ParthBhatt05/Tori

Introduction

This is an always-listening distant speech multi-microphone interface mainly aiming to
recognize commands for home automation control. It currently supports two languages:
Greek and English, but it could very easily be adapted to any other language.

It is mainly written in Python and has a GUI for recording control and results,
based on python-qt4. It supports two speech recognition platforms: kaldi and htk.
For recording and playback, python alsaaudio is utilized.
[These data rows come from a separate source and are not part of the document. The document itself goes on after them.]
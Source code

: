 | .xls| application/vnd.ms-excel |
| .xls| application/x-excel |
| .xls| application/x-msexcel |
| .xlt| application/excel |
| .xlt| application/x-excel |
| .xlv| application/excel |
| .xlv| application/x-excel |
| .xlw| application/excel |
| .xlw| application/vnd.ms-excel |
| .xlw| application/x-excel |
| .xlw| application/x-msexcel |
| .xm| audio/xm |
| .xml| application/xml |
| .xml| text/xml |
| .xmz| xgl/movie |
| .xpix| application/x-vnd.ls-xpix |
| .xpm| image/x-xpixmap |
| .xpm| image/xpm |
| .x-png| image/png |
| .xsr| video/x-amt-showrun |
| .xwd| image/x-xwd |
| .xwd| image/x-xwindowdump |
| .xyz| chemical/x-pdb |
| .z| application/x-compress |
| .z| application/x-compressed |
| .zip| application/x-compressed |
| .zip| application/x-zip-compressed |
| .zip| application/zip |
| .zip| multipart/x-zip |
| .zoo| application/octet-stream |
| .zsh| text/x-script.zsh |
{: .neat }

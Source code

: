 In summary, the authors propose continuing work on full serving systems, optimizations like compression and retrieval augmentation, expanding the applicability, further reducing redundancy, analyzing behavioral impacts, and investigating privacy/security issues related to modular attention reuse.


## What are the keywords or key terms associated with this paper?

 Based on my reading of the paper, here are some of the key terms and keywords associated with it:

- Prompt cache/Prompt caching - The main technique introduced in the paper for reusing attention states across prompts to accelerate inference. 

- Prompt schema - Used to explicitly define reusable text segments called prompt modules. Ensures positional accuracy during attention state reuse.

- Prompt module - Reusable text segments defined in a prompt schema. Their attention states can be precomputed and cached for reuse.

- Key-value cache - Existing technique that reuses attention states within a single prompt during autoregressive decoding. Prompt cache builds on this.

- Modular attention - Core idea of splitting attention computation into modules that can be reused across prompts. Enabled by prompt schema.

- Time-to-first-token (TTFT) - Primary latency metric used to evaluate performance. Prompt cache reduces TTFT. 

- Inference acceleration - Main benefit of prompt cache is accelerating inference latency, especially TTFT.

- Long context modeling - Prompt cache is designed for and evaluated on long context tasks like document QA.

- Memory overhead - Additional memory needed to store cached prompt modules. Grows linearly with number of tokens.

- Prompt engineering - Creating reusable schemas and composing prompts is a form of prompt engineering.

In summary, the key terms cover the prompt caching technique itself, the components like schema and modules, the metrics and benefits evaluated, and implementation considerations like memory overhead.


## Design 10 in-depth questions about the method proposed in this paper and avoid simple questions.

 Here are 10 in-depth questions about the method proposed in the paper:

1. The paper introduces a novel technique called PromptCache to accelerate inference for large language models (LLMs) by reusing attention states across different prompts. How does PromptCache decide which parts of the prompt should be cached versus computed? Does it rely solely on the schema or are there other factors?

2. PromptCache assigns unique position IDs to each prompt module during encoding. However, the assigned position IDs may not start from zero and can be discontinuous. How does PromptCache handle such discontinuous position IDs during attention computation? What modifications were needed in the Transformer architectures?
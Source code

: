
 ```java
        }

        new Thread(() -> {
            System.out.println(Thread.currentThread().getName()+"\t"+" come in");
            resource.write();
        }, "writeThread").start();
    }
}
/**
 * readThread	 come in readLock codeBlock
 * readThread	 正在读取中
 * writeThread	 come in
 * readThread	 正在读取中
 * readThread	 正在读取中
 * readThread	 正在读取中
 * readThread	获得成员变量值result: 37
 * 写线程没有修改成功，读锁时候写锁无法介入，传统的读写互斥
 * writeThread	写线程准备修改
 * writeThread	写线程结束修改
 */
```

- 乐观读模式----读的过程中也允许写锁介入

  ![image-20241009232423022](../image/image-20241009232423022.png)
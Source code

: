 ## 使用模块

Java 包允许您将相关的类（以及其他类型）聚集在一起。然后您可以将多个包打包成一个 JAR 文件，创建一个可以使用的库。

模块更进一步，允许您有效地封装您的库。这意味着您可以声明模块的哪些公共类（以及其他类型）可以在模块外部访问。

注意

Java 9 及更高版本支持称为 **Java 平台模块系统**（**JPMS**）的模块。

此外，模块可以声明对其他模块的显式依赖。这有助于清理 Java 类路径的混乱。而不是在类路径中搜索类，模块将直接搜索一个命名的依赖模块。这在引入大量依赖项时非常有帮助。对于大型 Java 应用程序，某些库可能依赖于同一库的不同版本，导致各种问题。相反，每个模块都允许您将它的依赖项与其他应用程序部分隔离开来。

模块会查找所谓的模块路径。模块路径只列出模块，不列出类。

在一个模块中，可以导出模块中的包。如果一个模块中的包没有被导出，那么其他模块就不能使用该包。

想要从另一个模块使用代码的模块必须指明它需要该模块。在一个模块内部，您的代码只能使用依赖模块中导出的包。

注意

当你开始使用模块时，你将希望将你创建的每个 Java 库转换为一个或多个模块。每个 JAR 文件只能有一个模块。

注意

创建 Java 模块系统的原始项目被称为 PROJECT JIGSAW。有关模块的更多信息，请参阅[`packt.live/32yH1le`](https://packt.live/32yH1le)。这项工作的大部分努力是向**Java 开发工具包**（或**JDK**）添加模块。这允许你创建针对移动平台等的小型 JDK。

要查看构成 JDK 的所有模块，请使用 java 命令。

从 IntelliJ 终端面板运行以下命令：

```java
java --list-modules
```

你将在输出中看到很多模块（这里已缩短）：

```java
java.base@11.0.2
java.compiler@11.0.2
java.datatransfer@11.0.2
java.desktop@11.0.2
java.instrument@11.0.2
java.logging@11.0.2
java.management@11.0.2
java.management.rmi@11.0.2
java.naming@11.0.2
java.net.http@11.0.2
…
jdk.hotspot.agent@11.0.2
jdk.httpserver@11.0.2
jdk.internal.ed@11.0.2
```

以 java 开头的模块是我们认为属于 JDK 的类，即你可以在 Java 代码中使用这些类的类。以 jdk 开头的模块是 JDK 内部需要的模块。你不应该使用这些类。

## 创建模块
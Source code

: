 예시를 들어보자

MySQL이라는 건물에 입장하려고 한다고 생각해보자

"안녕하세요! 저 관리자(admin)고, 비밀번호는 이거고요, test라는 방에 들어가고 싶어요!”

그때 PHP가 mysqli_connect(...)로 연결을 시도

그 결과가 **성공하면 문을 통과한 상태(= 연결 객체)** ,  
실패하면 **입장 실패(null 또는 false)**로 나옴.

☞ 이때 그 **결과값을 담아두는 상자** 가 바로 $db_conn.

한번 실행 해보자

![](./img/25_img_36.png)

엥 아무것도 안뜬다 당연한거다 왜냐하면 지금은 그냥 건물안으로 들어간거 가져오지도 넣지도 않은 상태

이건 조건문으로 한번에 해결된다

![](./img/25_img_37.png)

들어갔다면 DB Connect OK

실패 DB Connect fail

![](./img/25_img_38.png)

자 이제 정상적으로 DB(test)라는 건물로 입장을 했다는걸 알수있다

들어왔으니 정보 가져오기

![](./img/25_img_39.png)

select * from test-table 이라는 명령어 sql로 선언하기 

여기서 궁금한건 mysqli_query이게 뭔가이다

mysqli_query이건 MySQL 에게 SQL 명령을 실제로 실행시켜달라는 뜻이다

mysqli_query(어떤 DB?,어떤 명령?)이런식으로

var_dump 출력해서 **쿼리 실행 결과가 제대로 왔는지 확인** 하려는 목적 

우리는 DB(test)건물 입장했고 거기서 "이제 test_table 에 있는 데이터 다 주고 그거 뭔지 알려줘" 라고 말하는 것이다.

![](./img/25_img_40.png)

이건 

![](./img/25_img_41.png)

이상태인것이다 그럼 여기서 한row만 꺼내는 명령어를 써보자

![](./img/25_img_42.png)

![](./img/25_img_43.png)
The system is always-listening, meaning that it records speech but will not respond or
recognize any commands unless it is first activated by a keyword, e.g. "sweet home listen"
in English or "spitakimou" in Greek. If the system recognizes a keyword,
then the command recognition module runs, waiting for a command to be spoken.
The command recognition module searches inside a pre-defined grammar of commands,
which is customized by the user.

Apart from the keyword spotting and command recognition modules, the system has
a couple of optional on-off components, such as voice activity detection,
speaker localization and speech enhancement via beamforming (delay & sum or MVDR).
An optional interface with Vera, a home automation controller, is also provided.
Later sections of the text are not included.